Anant Raj Ltd(NSE: ANANTRAJ, BSE: 515055) is an Indian company operating in the real estate development and infrastructure sector. The company is positioned within the broader themes of real estate, data centres, commercial infrastructure, and urban development, which are gaining importance in India’s evolving economic landscape.

This article provides a detailed share price target for 2026 to 2030, along with an analysis of business fundamentals, industry outlook, valuation metrics, key risks, and technical trends, aimed at helping long-term investors and market participants make informed decisions.

1. Quick Investment Summary

Sector
Real Estate & Infrastructure
Market Position
Established mid-cap developer with diversified portfolio in NCR and North India
Risk Level
Moderate to High (sector cyclicality, valuation, execution risk)
Best For
Long-term investors seeking exposure to real estate and infrastructure growth
Promoter Holding
57.4%
Key Snapshot
Market Cap: ₹18,363 Cr · ROCE: 11.2% · Order Book: ~13.8 MSF ongoing/upcoming projects

Investor takeaway: Anant Raj Ltd is a diversified real estate and infrastructure company with a strong presence in the NCR region. The company has reduced debt, expanded its project pipeline, and is entering the data centre segment. However, the stock trades at a premium to book value, and sector risks remain.

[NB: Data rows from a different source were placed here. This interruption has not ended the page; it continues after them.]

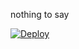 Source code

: nothing to say

[![Deploy](https://www.herokucdn.com/deploy/button.svg)](https://heroku.com/deploy)
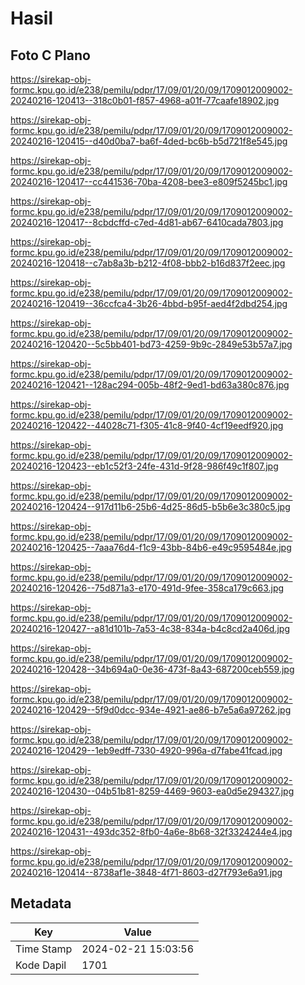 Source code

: # Hasil

## Foto C Plano

https://sirekap-obj-formc.kpu.go.id/e238/pemilu/pdpr/17/09/01/20/09/1709012009002-20240216-120413--318c0b01-f857-4968-a01f-77caafe18902.jpg

https://sirekap-obj-formc.kpu.go.id/e238/pemilu/pdpr/17/09/01/20/09/1709012009002-20240216-120415--d40d0ba7-ba6f-4ded-bc6b-b5d721f8e545.jpg

https://sirekap-obj-formc.kpu.go.id/e238/pemilu/pdpr/17/09/01/20/09/1709012009002-20240216-120417--cc441536-70ba-4208-bee3-e809f5245bc1.jpg

https://sirekap-obj-formc.kpu.go.id/e238/pemilu/pdpr/17/09/01/20/09/1709012009002-20240216-120417--8cbdcffd-c7ed-4d81-ab67-6410cada7803.jpg

https://sirekap-obj-formc.kpu.go.id/e238/pemilu/pdpr/17/09/01/20/09/1709012009002-20240216-120418--c7ab8a3b-b212-4f08-bbb2-b16d837f2eec.jpg

https://sirekap-obj-formc.kpu.go.id/e238/pemilu/pdpr/17/09/01/20/09/1709012009002-20240216-120419--36ccfca4-3b26-4bbd-b95f-aed4f2dbd254.jpg

https://sirekap-obj-formc.kpu.go.id/e238/pemilu/pdpr/17/09/01/20/09/1709012009002-20240216-120420--5c5bb401-bd73-4259-9b9c-2849e53b57a7.jpg

https://sirekap-obj-formc.kpu.go.id/e238/pemilu/pdpr/17/09/01/20/09/1709012009002-20240216-120421--128ac294-005b-48f2-9ed1-bd63a380c876.jpg

https://sirekap-obj-formc.kpu.go.id/e238/pemilu/pdpr/17/09/01/20/09/1709012009002-20240216-120422--44028c71-f305-41c8-9f40-4cf19eedf920.jpg

https://sirekap-obj-formc.kpu.go.id/e238/pemilu/pdpr/17/09/01/20/09/1709012009002-20240216-120423--eb1c52f3-24fe-431d-9f28-986f49c1f807.jpg

https://sirekap-obj-formc.kpu.go.id/e238/pemilu/pdpr/17/09/01/20/09/1709012009002-20240216-120424--917d11b6-25b6-4d25-86d5-b5b6e3c380c5.jpg

https://sirekap-obj-formc.kpu.go.id/e238/pemilu/pdpr/17/09/01/20/09/1709012009002-20240216-120425--7aaa76d4-f1c9-43bb-84b6-e49c9595484e.jpg

https://sirekap-obj-formc.kpu.go.id/e238/pemilu/pdpr/17/09/01/20/09/1709012009002-20240216-120426--75d871a3-e170-491d-9fee-358ca179c663.jpg

https://sirekap-obj-formc.kpu.go.id/e238/pemilu/pdpr/17/09/01/20/09/1709012009002-20240216-120427--a81d101b-7a53-4c38-834a-b4c8cd2a406d.jpg

https://sirekap-obj-formc.kpu.go.id/e238/pemilu/pdpr/17/09/01/20/09/1709012009002-20240216-120428--34b694a0-0e36-473f-8a43-687200ceb559.jpg

https://sirekap-obj-formc.kpu.go.id/e238/pemilu/pdpr/17/09/01/20/09/1709012009002-20240216-120429--5f9d0dcc-934e-4921-ae86-b7e5a6a97262.jpg

https://sirekap-obj-formc.kpu.go.id/e238/pemilu/pdpr/17/09/01/20/09/1709012009002-20240216-120429--1eb9edff-7330-4920-996a-d7fabe41fcad.jpg

https://sirekap-obj-formc.kpu.go.id/e238/pemilu/pdpr/17/09/01/20/09/1709012009002-20240216-120430--04b51b81-8259-4469-9603-ea0d5e294327.jpg

https://sirekap-obj-formc.kpu.go.id/e238/pemilu/pdpr/17/09/01/20/09/1709012009002-20240216-120431--493dc352-8fb0-4a6e-8b68-32f3324244e4.jpg

https://sirekap-obj-formc.kpu.go.id/e238/pemilu/pdpr/17/09/01/20/09/1709012009002-20240216-120414--8738af1e-3848-4f71-8603-d27f793e6a91.jpg


## Metadata

| Key        | Value               |
| ---------- | ------------------- |
| Time Stamp | 2024-02-21 15:03:56 |
| Kode Dapil | 1701                |



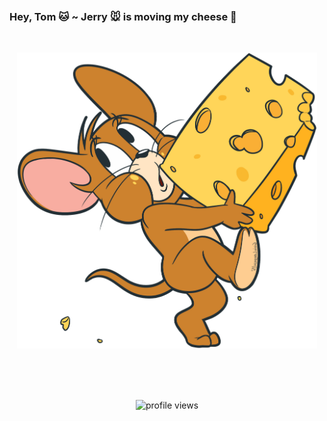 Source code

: <br>
<br>
<br>
<p align="center"><h3>Hey, Tom 🐱 ~ Jerry 🐭 is moving my cheese 🍰 </h3></p>
<br>
<p align="center"><img src="https://raw.githubusercontent.com/bubkoo/bubkoo/master/images/jerry-right.png" width="480" /></p>
<br>
<br>
<br>
<p align="center"><img alt="profile views" src="https://komarev.com/ghpvc/?username=bubkoo&color=brightgreen&style=flat-square&label=PROFILE+VIEWS" /></p>
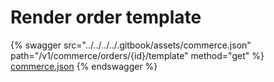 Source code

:# Render order template

{% swagger src="../../../../.gitbook/assets/commerce.json" path="/v1/commerce/orders/{id}/template" method="get" %}
[commerce.json](../../../../.gitbook/assets/commerce.json)
{% endswagger %}
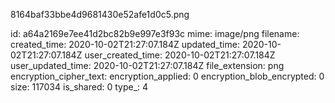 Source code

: 8164baf33bbe4d9681430e52afe1d0c5.png

id: a64a2169e7ee41d2bc82b9e997e3f93c
mime: image/png
filename: 
created_time: 2020-10-02T21:27:07.184Z
updated_time: 2020-10-02T21:27:07.184Z
user_created_time: 2020-10-02T21:27:07.184Z
user_updated_time: 2020-10-02T21:27:07.184Z
file_extension: png
encryption_cipher_text: 
encryption_applied: 0
encryption_blob_encrypted: 0
size: 117034
is_shared: 0
type_: 4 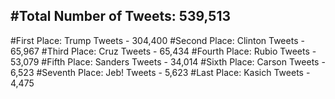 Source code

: #Total Number of Tweets: 539,513 
---
#First Place: Trump Tweets - 304,400
#Second Place: Clinton Tweets - 65,967
#Third Place: Cruz Tweets - 65,434
#Fourth Place: Rubio Tweets - 53,079
#Fifth Place: Sanders Tweets - 34,014
#Sixth Place: Carson Tweets - 6,523
#Seventh Place: Jeb! Tweets - 5,623
#Last Place: Kasich Tweets - 4,475
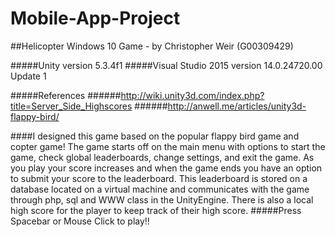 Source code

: # Mobile-App-Project
##Helicopter Windows 10 Game - by Christopher Weir (G00309429)

#####Unity version 5.3.4f1
#####Visual Studio 2015 version 14.0.24720.00 Update 1

#####References
######http://wiki.unity3d.com/index.php?title=Server_Side_Highscores
######http://anwell.me/articles/unity3d-flappy-bird/

####I designed this game based on the popular flappy bird game and copter game! The game starts off on the main menu with options to start the game, check global leaderboards, change settings, and exit the game. As you play your score increases and when the game ends you have an option to submit your score to the leaderboard. This leaderboard is stored on a database located on a virtual machine and communicates with the game through php, sql and WWW class in the UnityEngine. There is also a local high score for the player to keep track of their high score.
#####Press Spacebar or Mouse Click to play!!


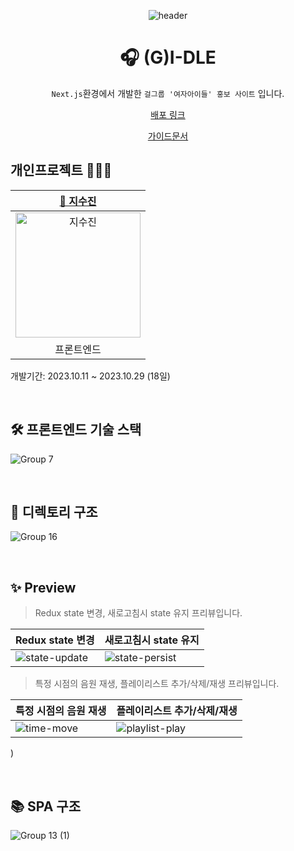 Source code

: <div align=center>

![header](https://capsule-render.vercel.app/api?type=waving&color=0:F9E547,50:ffd60a,100:fbec5d&height=200&section=header&text=(G)I-DLE&fontColor=fff&fontSize=70&fontAlign=50&fontAlignY=40)

# 🎧 (G)I-DLE

`Next.js`환경에서 개발한 `걸그룹 '여자아이들' 홍보 사이트` 입니다.<br>
<p align="middle"><a href="https://idle-next.vercel.app/">배포 링크</a></p>
<p align="middle"><a href="https://drive.google.com/file/d/1oPqjcREqQ08VSz9BEDtN_EH637rkJr_O/view?usp=sharing">가이드문서</a></p>

</div>

## 개인프로젝트 👩🏻‍💻
|[🌱 지수진](https://github.com/zisuzin)|
|:---:|
|<a href="https://github.com/zisuzin"> <img src="https://avatars.githubusercontent.com/zisuzin" width=200px alt="지수진"/> </a>|
|프론트엔드|
개발기간: 2023.10.11 ~ 2023.10.29 (18일)

<br>

## 🛠 프론트엔드 기술 스택
![Group 7](https://github.com/zisuzin/idle_next/assets/120540018/c41624ca-d2e7-4640-bf55-d571708f151f)

<br/>

## 📂 디렉토리 구조
![Group 16](https://github.com/zisuzin/idle_next/assets/120540018/87ac529e-160c-479b-bdb1-03eeba3fe083)

<br/>

## ✨ Preview
> Redux state 변경, 새로고침시 state 유지 프리뷰입니다.

|Redux state 변경|새로고침시 state 유지|
|---|---|
|![state-update](https://github.com/zisuzin/idle_next/assets/120540018/4251185b-d320-42f4-8b70-604caf56b244)|![state-persist](https://github.com/zisuzin/idle_next/assets/120540018/5df6c577-471e-4844-8b65-4538b215d3ce)

> 특정 시점의 음원 재생, 플레이리스트 추가/삭제/재생 프리뷰입니다.

|특정 시점의 음원 재생|플레이리스트 추가/삭제/재생|
|---|---|
![time-move](https://github.com/zisuzin/idle_next/assets/120540018/ee60e9f8-43eb-4d83-8a38-6a116476199f)|![playlist-play](https://github.com/zisuzin/idle_next/assets/120540018/48a0ff64-54e7-4509-8e1e-d9864a5f4915)
)

<br/>

## 📚 SPA 구조
![Group 13 (1)](https://github.com/zisuzin/idle_next/assets/120540018/bff5d9ff-dcee-4462-9319-f1f8814af1b6)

Suitable for investors with a long-term horizon and moderate risk appetite.

Table of Contents

  1. Quick Investment Summary 
  2. About Anant Raj Ltd 
  3. Business Model & Revenue Streams 
  4. Industry Opportunity & Growth Drivers 
  5. Competitive Position & Moat 
  6. Risks & SWOT Analysis 
  7. Financial & Valuation Analysis 
  8. Technical Analysis (Weekly & Monthly) 
  9. Anant Raj Ltd Share Price Target 2026–2030 
  10. Who Should Invest & Who Should Avoid 
  11. Final Investment Verdict 
  12. FAQs 
  13. Disclaimer 

2. About Anant Raj Ltd

Founded in 1985 and headquartered in New Delhi, Anant Raj Ltd designs and delivers real estate development and infrastructure projects across residential, commercial, IT parks, hospitality, and data centre segments in North India.

Key Offerings:

  • Residential townships, group housing, villas, and affordable housing projects
  • Commercial complexes, office spaces, shopping malls, and hotels
  • IT parks and Special Economic Zones (SEZs)
  • Data centres and cloud infrastructure services under the Ashok Cloud platform

The company has developed over 20 million square feet of real estate and holds a significant land bank in the Delhi NCR region. Anant Raj Ltd is expanding its data centre capacity and has recently launched cloud services in partnership with global technology firms.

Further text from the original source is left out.